Renovations have been in the works for a while
Plans for the renovation were first approved by the Fed’s governing board in 2017. The project then wended its way through several local commissions for approval, at least one of which, the Commission for Fine Arts, included several Trump appointees. The commission pushed for more marble in the second of the two buildings the Fed is renovating, known as 1951 Constitution Avenue, specifically in a mostly glass extension that some of Trump’s appointees derided as a “glass box.”

Fed staff also said tariffs and inflationary increases in building material prices drove up costs. Trump in 2018 imposed a 25% duty on steel and 10% on aluminum. He increased them this year to 50%. Steel prices are up about 60% since the plans were approved, while construction materials costs overall are up about 50%, according to government data.

Fed staff also pointed to the complication of historic renovations – both buildings have significant preservation needs. Constructing a new building on an empty site would have been cheaper, they said.

As one example, the staff pointed reporters to where they had excavated beneath the Eccles building to add a floor of mechanical rooms, storage space, and some offices.

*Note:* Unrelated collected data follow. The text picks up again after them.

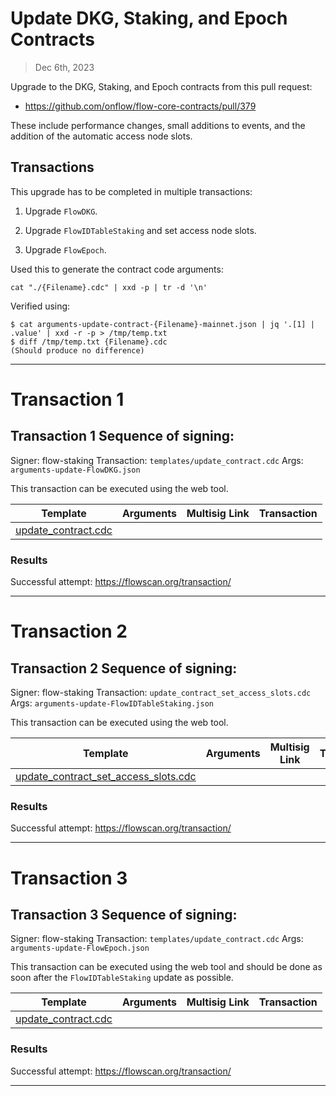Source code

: # Update DKG, Staking, and Epoch Contracts

> Dec 6th, 2023

Upgrade to the DKG, Staking, and Epoch contracts from this pull request:

- https://github.com/onflow/flow-core-contracts/pull/379

These include performance changes, small additions to events, and the addition of the automatic access node slots. 

## Transactions

This upgrade has to be completed in multiple transactions:

1. Upgrade `FlowDKG`.

2. Upgrade `FlowIDTableStaking` and set access node slots.

3. Upgrade `FlowEpoch`.

Used this to generate the contract code arguments:

`cat "./{Filename}.cdc" | xxd -p | tr -d '\n'`

Verified using:
```
$ cat arguments-update-contract-{Filename}-mainnet.json | jq '.[1] | .value' | xxd -r -p > /tmp/temp.txt
$ diff /tmp/temp.txt {Filename}.cdc
(Should produce no difference)
```
___

# Transaction 1

## Transaction 1 Sequence of signing: 

Signer: flow-staking
Transaction: `templates/update_contract.cdc`
Args: `arguments-update-FlowDKG.json`

This transaction can be executed using the web tool.

| Template                                                             | Arguments | Multisig Link   | Transaction |
|----------------------------------------------------------------------|---        |---              |---          |
| [update_contract.cdc](../../../../templates/update_contract.cdc) |  | | |


### Results

Successful attempt:
https://flowscan.org/transaction/

___

# Transaction 2

## Transaction 2 Sequence of signing: 

Signer: flow-staking
Transaction: `update_contract_set_access_slots.cdc`
Args: `arguments-update-FlowIDTableStaking.json`

This transaction can be executed using the web tool.

| Template                                                             | Arguments | Multisig Link   | Transaction |
|----------------------------------------------------------------------|---        |---              |---          |
| [update_contract_set_access_slots.cdc](update_contract_set_access_slots.cdc) |  | | |


### Results

Successful attempt:
https://flowscan.org/transaction/

___

# Transaction 3

## Transaction 3 Sequence of signing: 

Signer: flow-staking
Transaction: `templates/update_contract.cdc`
Args: `arguments-update-FlowEpoch.json`

This transaction can be executed using the web tool and should be done as soon after
the `FlowIDTableStaking` update as possible.

| Template                                                             | Arguments | Multisig Link   | Transaction |
|----------------------------------------------------------------------|---        |---              |---          |
| [update_contract.cdc](../../../../templates/update_contract.cdc) |  | | |


### Results

Successful attempt:
https://flowscan.org/transaction/

___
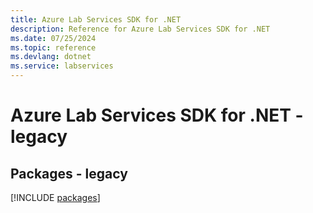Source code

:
 ```yaml
---
title: Azure Lab Services SDK for .NET
description: Reference for Azure Lab Services SDK for .NET
ms.date: 07/25/2024
ms.topic: reference
ms.devlang: dotnet
ms.service: labservices
---
```

# Azure Lab Services SDK for .NET - legacy
## Packages - legacy
[!INCLUDE [packages](lab-services-index.md)]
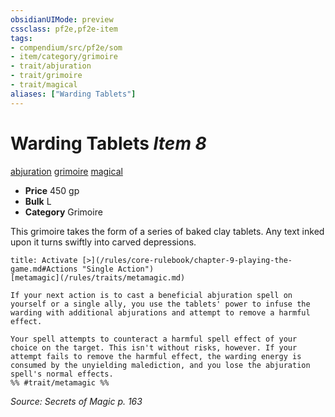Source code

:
 ```yaml
---
obsidianUIMode: preview
cssclass: pf2e,pf2e-item
tags:
- compendium/src/pf2e/som
- item/category/grimoire
- trait/abjuration
- trait/grimoire
- trait/magical
aliases: ["Warding Tablets"]
---
```

# Warding Tablets *Item 8*  
[abjuration](/rules/traits/abjuration.md)  [grimoire](/rules/traits/grimoire-som.md)  [magical](/rules/traits/magical.md)  

- **Price** 450 gp
- **Bulk** L
- **Category** Grimoire

This grimoire takes the form of a series of baked clay tablets. Any text inked upon it turns swiftly into carved depressions.

```ad-embed-ability
title: Activate [>](/rules/core-rulebook/chapter-9-playing-the-game.md#Actions "Single Action")
[metamagic](/rules/traits/metamagic.md)  

If your next action is to cast a beneficial abjuration spell on yourself or a single ally, you use the tablets' power to infuse the warding with additional abjurations and attempt to remove a harmful effect.

Your spell attempts to counteract a harmful spell effect of your choice on the target. This isn't without risks, however. If your attempt fails to remove the harmful effect, the warding energy is consumed by the unyielding malediction, and you lose the abjuration spell's normal effects.  
%% #trait/metamagic %%
```

*Source: Secrets of Magic p. 163*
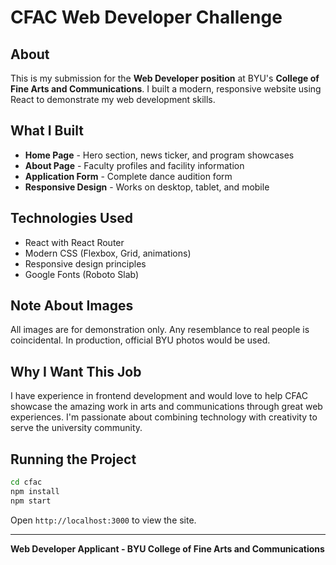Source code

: # CFAC Web Developer Challenge

## About
This is my submission for the **Web Developer position** at BYU's **College of Fine Arts and Communications**. I built a modern, responsive website using React to demonstrate my web development skills.

## What I Built
- **Home Page** - Hero section, news ticker, and program showcases
- **About Page** - Faculty profiles and facility information  
- **Application Form** - Complete dance audition form
- **Responsive Design** - Works on desktop, tablet, and mobile

## Technologies Used
- React with React Router
- Modern CSS (Flexbox, Grid, animations)
- Responsive design principles
- Google Fonts (Roboto Slab)

## Note About Images
All images are for demonstration only. Any resemblance to real people is coincidental. In production, official BYU photos would be used.

## Why I Want This Job
I have experience in frontend development and would love to help CFAC showcase the amazing work in arts and communications through great web experiences. I'm passionate about combining technology with creativity to serve the university community.

## Running the Project
```bash
cd cfac
npm install
npm start
```

Open `http://localhost:3000` to view the site.

---
**Web Developer Applicant - BYU College of Fine Arts and Communications**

The Fed staff acknowledged such structural additions underground are expensive, but said it was done to avoid adding HVAC equipment and other mechanics on the roof, which is historic.

The Fed has previously attributed much of the project’s cost to underground construction. It is also adding three underground levels of parking for its second building. Initially the central bank proposed building more above ground, but ran into Washington, D.C.’s height restrictions, forcing more underground construction.